### Source data:
★ ★ ★

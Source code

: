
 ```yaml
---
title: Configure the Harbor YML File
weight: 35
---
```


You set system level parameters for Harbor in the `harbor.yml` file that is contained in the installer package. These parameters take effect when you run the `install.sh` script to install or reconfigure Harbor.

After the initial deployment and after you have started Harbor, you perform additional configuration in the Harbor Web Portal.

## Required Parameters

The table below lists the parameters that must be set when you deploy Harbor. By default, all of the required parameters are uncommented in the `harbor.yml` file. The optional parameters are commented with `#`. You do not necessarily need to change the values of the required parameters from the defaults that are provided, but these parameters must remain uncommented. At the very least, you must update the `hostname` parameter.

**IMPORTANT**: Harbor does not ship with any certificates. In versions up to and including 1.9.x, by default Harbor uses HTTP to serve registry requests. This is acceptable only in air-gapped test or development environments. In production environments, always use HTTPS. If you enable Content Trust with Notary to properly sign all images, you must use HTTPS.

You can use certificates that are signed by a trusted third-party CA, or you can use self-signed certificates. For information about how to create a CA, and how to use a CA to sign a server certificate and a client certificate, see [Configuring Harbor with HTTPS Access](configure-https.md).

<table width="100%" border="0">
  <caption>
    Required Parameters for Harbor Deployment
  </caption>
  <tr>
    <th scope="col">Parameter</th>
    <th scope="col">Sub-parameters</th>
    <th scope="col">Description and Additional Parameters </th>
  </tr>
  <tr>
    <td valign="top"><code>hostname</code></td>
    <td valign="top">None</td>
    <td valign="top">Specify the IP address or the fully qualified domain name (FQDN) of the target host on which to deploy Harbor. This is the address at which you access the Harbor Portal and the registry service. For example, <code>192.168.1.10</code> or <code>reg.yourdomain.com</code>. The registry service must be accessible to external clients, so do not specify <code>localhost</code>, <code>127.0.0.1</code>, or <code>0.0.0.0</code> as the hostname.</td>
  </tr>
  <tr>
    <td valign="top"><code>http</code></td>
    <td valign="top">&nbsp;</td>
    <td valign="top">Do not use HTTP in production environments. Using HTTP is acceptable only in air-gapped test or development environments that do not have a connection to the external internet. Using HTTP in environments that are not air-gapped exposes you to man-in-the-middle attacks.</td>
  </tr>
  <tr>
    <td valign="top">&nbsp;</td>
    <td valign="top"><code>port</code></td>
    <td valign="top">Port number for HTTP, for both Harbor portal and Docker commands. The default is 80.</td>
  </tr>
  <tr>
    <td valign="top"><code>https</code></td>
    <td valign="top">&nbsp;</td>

★ ★ ★

### Work order:
Emit the full listing verbatim.

### Your solution:
Source code

:
 ```yaml
---
title: Configure the Harbor YML File
weight: 35
---
```


You set system level parameters for Harbor in the `harbor.yml` file that is contained in the installer package. These parameters take effect when you run the `install.sh` script to install or reconfigure Harbor.

After the initial deployment and after you have started Harbor, you perform additional configuration in the Harbor Web Portal.

## Required Parameters

The table below lists the parameters that must be set when you deploy Harbor. By default, all of the required parameters are uncommented in the `harbor.yml` file. The optional parameters are commented with `#`. You do not necessarily need to change the values of the required parameters from the defaults that are provided, but these parameters must remain uncommented. At the very least, you must update the `hostname` parameter.

**IMPORTANT**: Harbor does not ship with any certificates. In versions up to and including 1.9.x, by default Harbor uses HTTP to serve registry requests. This is acceptable only in air-gapped test or development environments. In production environments, always use HTTPS. If you enable Content Trust with Notary to properly sign all images, you must use HTTPS.

You can use certificates that are signed by a trusted third-party CA, or you can use self-signed certificates. For information about how to create a CA, and how to use a CA to sign a server certificate and a client certificate, see [Configuring Harbor with HTTPS Access](configure-https.md).

<table width="100%" border="0">
  <caption>
    Required Parameters for Harbor Deployment
  </caption>
  <tr>
    <th scope="col">Parameter</th>
    <th scope="col">Sub-parameters</th>
    <th scope="col">Description and Additional Parameters </th>
  </tr>
  <tr>
    <td valign="top"><code>hostname</code></td>
    <td valign="top">None</td>
    <td valign="top">Specify the IP address or the fully qualified domain name (FQDN) of the target host on which to deploy Harbor. This is the address at which you access the Harbor Portal and the registry service. For example, <code>192.168.1.10</code> or <code>reg.yourdomain.com</code>. The registry service must be accessible to external clients, so do not specify <code>localhost</code>, <code>127.0.0.1</code>, or <code>0.0.0.0</code> as the hostname.</td>
  </tr>
  <tr>
    <td valign="top"><code>http</code></td>
    <td valign="top">&nbsp;</td>
    <td valign="top">Do not use HTTP in production environments. Using HTTP is acceptable only in air-gapped test or development environments that do not have a connection to the external internet. Using HTTP in environments that are not air-gapped exposes you to man-in-the-middle attacks.</td>
  </tr>
  <tr>
    <td valign="top">&nbsp;</td>
    <td valign="top"><code>port</code></td>
    <td valign="top">Port number for HTTP, for both Harbor portal and Docker commands. The default is 80.</td>
  </tr>
  <tr>
    <td valign="top"><code>https</code></td>
    <td valign="top">&nbsp;</td>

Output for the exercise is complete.